Starman Clavius had been a prisoner--and without the mynheera Eliana’s interference, he still would have been. But the Gloria Coelis syndic was a very different matter. Mynheer Marq was a man with a ship and crew behind him, a ship that had been delivering vital cargo to Voerster. There was no telling where all this would lead, Transkei lamented. Now that freak of nature Vikter Fontein was taunting The Voerster.
Ian Voerster said, “Don’t start congratulating yourself, Vikter. And above all don’t think you can escape the terms of the contract we signed. Now listen to me carefully.”
The reply was profanity, but The Fontein was listening as instructed by the Voertrekker-Praesident.
Transkei fumbled in his sabertache for a cloth with which to wipe the sweat from his brow. He had never, in all his life, felt so exposed and at loose ends. When ruling aristocrats break the law, what might not happen? The sky could fall. The policeman thought about the horrifying descent of the cargo shuttles. They could have as easily been loaded with munitions of war. If they had been, the government of Voerster would cease to exist.
Ian Voerster said into the microphone, “My agents in Grimsel tell me that Eigen and Georg, with a gang of lumpen cutthroats, passed through there on the way to - Einsamberg. What do you know about this?”
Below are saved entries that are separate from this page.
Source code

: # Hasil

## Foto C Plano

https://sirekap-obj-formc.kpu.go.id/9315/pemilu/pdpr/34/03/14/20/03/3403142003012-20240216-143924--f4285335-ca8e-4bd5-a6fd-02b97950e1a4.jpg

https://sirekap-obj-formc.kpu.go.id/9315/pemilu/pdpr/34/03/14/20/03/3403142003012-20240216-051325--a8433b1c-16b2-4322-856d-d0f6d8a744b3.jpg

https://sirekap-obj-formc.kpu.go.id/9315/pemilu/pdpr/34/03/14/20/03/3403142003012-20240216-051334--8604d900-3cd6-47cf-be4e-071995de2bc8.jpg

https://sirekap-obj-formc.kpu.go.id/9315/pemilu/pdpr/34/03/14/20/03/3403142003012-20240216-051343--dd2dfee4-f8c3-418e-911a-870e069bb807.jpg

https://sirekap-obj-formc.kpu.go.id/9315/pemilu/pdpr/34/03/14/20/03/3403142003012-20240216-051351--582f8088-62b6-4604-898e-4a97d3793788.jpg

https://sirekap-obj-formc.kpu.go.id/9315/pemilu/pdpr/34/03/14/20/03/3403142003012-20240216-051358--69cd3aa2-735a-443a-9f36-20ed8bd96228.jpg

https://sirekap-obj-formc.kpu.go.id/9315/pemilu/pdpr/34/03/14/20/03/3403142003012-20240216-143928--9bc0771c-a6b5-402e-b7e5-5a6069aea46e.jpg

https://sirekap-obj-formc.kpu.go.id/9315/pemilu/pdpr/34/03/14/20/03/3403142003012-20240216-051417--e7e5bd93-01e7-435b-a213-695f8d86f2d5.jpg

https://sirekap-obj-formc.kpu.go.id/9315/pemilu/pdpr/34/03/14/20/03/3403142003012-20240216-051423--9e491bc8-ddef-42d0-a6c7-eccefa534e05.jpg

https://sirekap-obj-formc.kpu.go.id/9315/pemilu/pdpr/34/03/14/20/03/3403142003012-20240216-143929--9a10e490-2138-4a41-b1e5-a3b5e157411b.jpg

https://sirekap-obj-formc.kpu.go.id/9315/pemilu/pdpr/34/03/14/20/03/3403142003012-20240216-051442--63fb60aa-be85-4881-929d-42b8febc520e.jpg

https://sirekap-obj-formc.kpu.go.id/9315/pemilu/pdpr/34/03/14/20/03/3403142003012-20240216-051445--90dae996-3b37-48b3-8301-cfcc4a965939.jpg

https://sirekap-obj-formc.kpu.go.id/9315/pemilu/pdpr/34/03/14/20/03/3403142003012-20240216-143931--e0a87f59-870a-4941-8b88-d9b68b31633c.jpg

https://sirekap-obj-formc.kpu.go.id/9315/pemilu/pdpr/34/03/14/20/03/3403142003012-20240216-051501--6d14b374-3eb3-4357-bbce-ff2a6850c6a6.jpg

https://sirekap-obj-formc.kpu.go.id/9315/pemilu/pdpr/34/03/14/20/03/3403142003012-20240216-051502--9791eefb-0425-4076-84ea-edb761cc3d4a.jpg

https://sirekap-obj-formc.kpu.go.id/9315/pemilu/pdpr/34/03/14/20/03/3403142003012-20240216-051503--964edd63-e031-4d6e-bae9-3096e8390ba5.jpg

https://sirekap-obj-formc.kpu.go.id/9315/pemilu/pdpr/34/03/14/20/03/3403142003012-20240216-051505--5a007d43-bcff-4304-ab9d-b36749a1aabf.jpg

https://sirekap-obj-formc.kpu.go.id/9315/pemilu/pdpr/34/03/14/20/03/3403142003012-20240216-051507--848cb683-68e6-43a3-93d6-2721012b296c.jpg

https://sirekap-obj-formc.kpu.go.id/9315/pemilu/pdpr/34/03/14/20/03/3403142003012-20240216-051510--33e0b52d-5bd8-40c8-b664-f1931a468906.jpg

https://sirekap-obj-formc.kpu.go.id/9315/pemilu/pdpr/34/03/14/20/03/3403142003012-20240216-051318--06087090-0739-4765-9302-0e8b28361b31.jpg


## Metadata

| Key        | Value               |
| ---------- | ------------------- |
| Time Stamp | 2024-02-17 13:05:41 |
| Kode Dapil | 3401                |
“I? Not a thing.” The Fontein seemed furious. As well he should be, Ian Voerster thought. Eigen was unhappy with his father’s decision to preempt the marriage contract with The Voerster and it appeared he was doing something about it But was that all there was? There was great guile in the people of the high country. And whatever else Vikter Fontein might be, he was not a fool.
I am about to shake you badly, monster, Ian thought. Let’s see what you really think. He said, “Broni and Eliana both are at Einsamberg, Vikter.” He waited for the explosion. When it finally came, he interrupted the stream of profanity from the Planetian. “Shouting will win you nothing. Be silent and listen to me.”